Division of Neuroradiology
The Division of Neuroradiology at Columbia University Irving Medical Center (CUIMC) is comprised of experienced faculty members and three fellows who specialize in interpreting images from various modalities of the brain, spine, head, and neck, as well as performing various interventional procedures.
The Division of Neuroradiology takes an interdisciplinary approach to reviewing studies, working closely with faculty from neuro-oncolongy, neurosurgery, pediatric neurology, and head and neck diseases.
Our facilities at CUIMC include:
- Nine multidetector CT scanners (16-320 channels)
- 12 MR scanners (three 3T and nine 1.5 T), including a dedicated 3 tesla scanner for the neuro ICU
- Four PET/CT, One SPECT/CT
- Two biplane angiography suites dedicated for diagnostic and interventional neuroangiography and spinal procedures
- 3D laboratory with dedicated workstations for recons: AW, Tera Recon and Vitrea
The NewYork-Presbyterian Hospital system has been named a top hospital by U.S. News and World Report. NewYork-Presbyterian Hospital in Washington Heights, NYC is a 745-bed hospital with a large, active emergency department and is world renowned in several clinical disciplines.
- The Department of Neurology is widely recognized as one of the top providers of neurologic services in the nation. The Neurologic Institute at NewYork-Presbyterian/Columbia was founded in 1909 and is internationally recognized as the first medical center in North America to specialize in the treatment of diseases of the nervous system. The department consists of 144 neurologists and trains 30 neurology residents, 6 pediatric neurology residents and fellows in seven separate subspecialties. The Institute treats the largest stroke caseload worldwide and is a pioneer of hypothermic arrest surgery.
- The Department of Neurosurgery is a top-five ranked practice in the United States and is comprised of 21 neurosurgeons training 15 residents and one interventional neuroradiology fellow. The hospital has a dedicated 16 bed neuro ICU.
- The Department of Otolaryngology is comprised of 26 faculty members training 20 residents. Major areas of focus include head and neck surgery, otology/neurotology, pediatric otolaryngology, facial plastic and reconstructive surgery, skull base surgery, vascular malformation treatment and endoscopic sinus surgery.
- The Department of Ophthalmology consists of 40 full time faculty members, 69 voluntary faculty, nine residents and six fellows. Established in 1933, the Edward S. Harkness Eye Institute is a leader in ophthalmologic patient care, research, and education.
- The Division of Neuropathology examines over 1700 surgical specimens annually, including biopsies for brain tumors, infecious and inflammatory diseases, nerve and muscle disorders, degenerative diseases, dementias and cerebrovascular disease. The Department of Pathology houses a brain bank containing thousands of post-mortem brain tissue samples for use during multidisciplinary conferences.
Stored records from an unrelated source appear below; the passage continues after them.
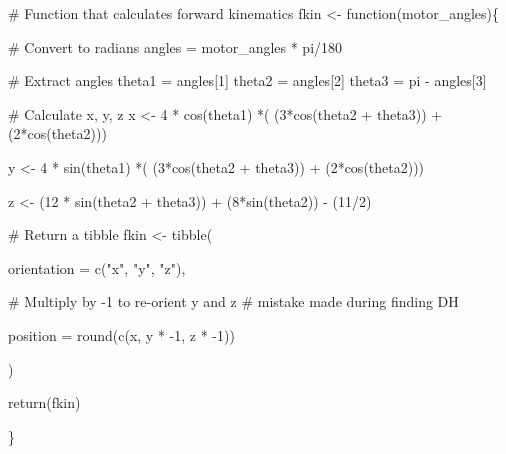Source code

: \documentclass[
  letterpaper,
  DIV=11,
  numbers=noendperiod]{scrreprt}
\newenvironment{Shaded}{\begin{snugshade}}{\end{snugshade}}
\newcommand{\AttributeTok}[1]{\textcolor[rgb]{0.40,0.45,0.13}{#1}}
\newcommand{\CommentTok}[1]{\textcolor[rgb]{0.37,0.37,0.37}{#1}}
\newcommand{\ControlFlowTok}[1]{\textcolor[rgb]{0.00,0.23,0.31}{#1}}
\newcommand{\DecValTok}[1]{\textcolor[rgb]{0.68,0.00,0.00}{#1}}
\newcommand{\FunctionTok}[1]{\textcolor[rgb]{0.28,0.35,0.67}{#1}}
\newcommand{\NormalTok}[1]{\textcolor[rgb]{0.00,0.23,0.31}{#1}}
\newcommand{\OtherTok}[1]{\textcolor[rgb]{0.00,0.23,0.31}{#1}}
\newcommand{\SpecialCharTok}[1]{\textcolor[rgb]{0.37,0.37,0.37}{#1}}
\newcommand{\StringTok}[1]{\textcolor[rgb]{0.13,0.47,0.30}{#1}}
\begin{document}
\begin{Shaded}
\begin{Highlighting}[]
\CommentTok{\# Function that calculates forward kinematics}
\NormalTok{fkin }\OtherTok{\textless{}{-}} \ControlFlowTok{function}\NormalTok{(motor\_angles)\{}
  
  \CommentTok{\# Convert to radians}
\NormalTok{  angles }\OtherTok{=}\NormalTok{ motor\_angles }\SpecialCharTok{*}\NormalTok{ pi}\SpecialCharTok{/}\DecValTok{180}
  
  \CommentTok{\# Extract angles}
\NormalTok{  theta1 }\OtherTok{=}\NormalTok{ angles[}\DecValTok{1}\NormalTok{] }
\NormalTok{  theta2 }\OtherTok{=}\NormalTok{ angles[}\DecValTok{2}\NormalTok{]}
\NormalTok{  theta3 }\OtherTok{=}\NormalTok{ pi }\SpecialCharTok{{-}}\NormalTok{ angles[}\DecValTok{3}\NormalTok{]}
  
  \CommentTok{\# Calculate x, y, z}
\NormalTok{  x }\OtherTok{\textless{}{-}} \DecValTok{4} \SpecialCharTok{*} \FunctionTok{cos}\NormalTok{(theta1) }\SpecialCharTok{*}\NormalTok{( (}\DecValTok{3}\SpecialCharTok{*}\FunctionTok{cos}\NormalTok{(theta2 }\SpecialCharTok{+}\NormalTok{ theta3)) }\SpecialCharTok{+}\NormalTok{ (}\DecValTok{2}\SpecialCharTok{*}\FunctionTok{cos}\NormalTok{(theta2)))}
  
\NormalTok{  y }\OtherTok{\textless{}{-}} \DecValTok{4} \SpecialCharTok{*} \FunctionTok{sin}\NormalTok{(theta1) }\SpecialCharTok{*}\NormalTok{( (}\DecValTok{3}\SpecialCharTok{*}\FunctionTok{cos}\NormalTok{(theta2 }\SpecialCharTok{+}\NormalTok{ theta3)) }\SpecialCharTok{+}\NormalTok{ (}\DecValTok{2}\SpecialCharTok{*}\FunctionTok{cos}\NormalTok{(theta2)))}
  
\NormalTok{  z }\OtherTok{\textless{}{-}}\NormalTok{ (}\DecValTok{12} \SpecialCharTok{*} \FunctionTok{sin}\NormalTok{(theta2 }\SpecialCharTok{+}\NormalTok{ theta3)) }\SpecialCharTok{+}\NormalTok{ (}\DecValTok{8}\SpecialCharTok{*}\FunctionTok{sin}\NormalTok{(theta2)) }\SpecialCharTok{{-}}\NormalTok{ (}\DecValTok{11}\SpecialCharTok{/}\DecValTok{2}\NormalTok{)}
  
  
  \CommentTok{\# Return a tibble}
\NormalTok{  fkin }\OtherTok{\textless{}{-}} \FunctionTok{tibble}\NormalTok{(}
    
    \AttributeTok{orientation =} \FunctionTok{c}\NormalTok{(}\StringTok{"x"}\NormalTok{, }\StringTok{"y"}\NormalTok{, }\StringTok{"z"}\NormalTok{),}
    
    \CommentTok{\# Multiply by {-}1 to re{-}orient y and z}
    \CommentTok{\# mistake made during finding DH}
    
    \AttributeTok{position =} \FunctionTok{round}\NormalTok{(}\FunctionTok{c}\NormalTok{(x, y }\SpecialCharTok{*} \SpecialCharTok{{-}}\DecValTok{1}\NormalTok{, z }\SpecialCharTok{*} \SpecialCharTok{{-}}\DecValTok{1}\NormalTok{))}
    
\NormalTok{  )}
  
  \FunctionTok{return}\NormalTok{(fkin)}
  
  
  

\NormalTok{\}}
\end{Highlighting}
\end{Shaded}
\end{document}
Teaching conferences are held regularly and include weekly brain cuttings, monthly neurosurgical conferences and CPCs.
NewYork-Presbyterian Morgan Stanley Children's Hospital
NewYork-Presbyterian Morgan Stanley Children's Hospital is a 200-bed hospital specializing in a wide range of pediatric neurologic and neurosurgical disorders including pediatric brain tumors, congenital malformations, hypoxia, vascular diseases, inborn errors of metabolism, leukodystrophies, neurocutaneous disorders, developmental delay and autism, epilepsy and other seizure disorders, infection, head/spine trauma and non-accidental trauma.
The Department of Neuroradiology emphasizes a multidisciplinary approach to training residents and fellows in order to provide the most effective and efficient means of patient care.
Residents and fellows receive strong education and training in all aspects of neuroradiology including magnetic resonance imaging, computed tomography, myelography, arteriography, biopsies and interventional neuroradiology. There are opportunities to learn advanced CNS imaging techniques such as quantitative MR spectroscopy, DSC perfusion MRI, functional MRI (fMRI) and diffusion tensor imaging.
The department accepts three neuroradiology fellows per year into a one-year ACGME accredited Neuroradiology Fellowship.
Research interests are numerous and varied, ranging from the evaluation of neonatal brain myelination for better understanding of normal and abnormal development to imaging of tumors to predict tumor type and as part of clinical trials to assess therapeutic response.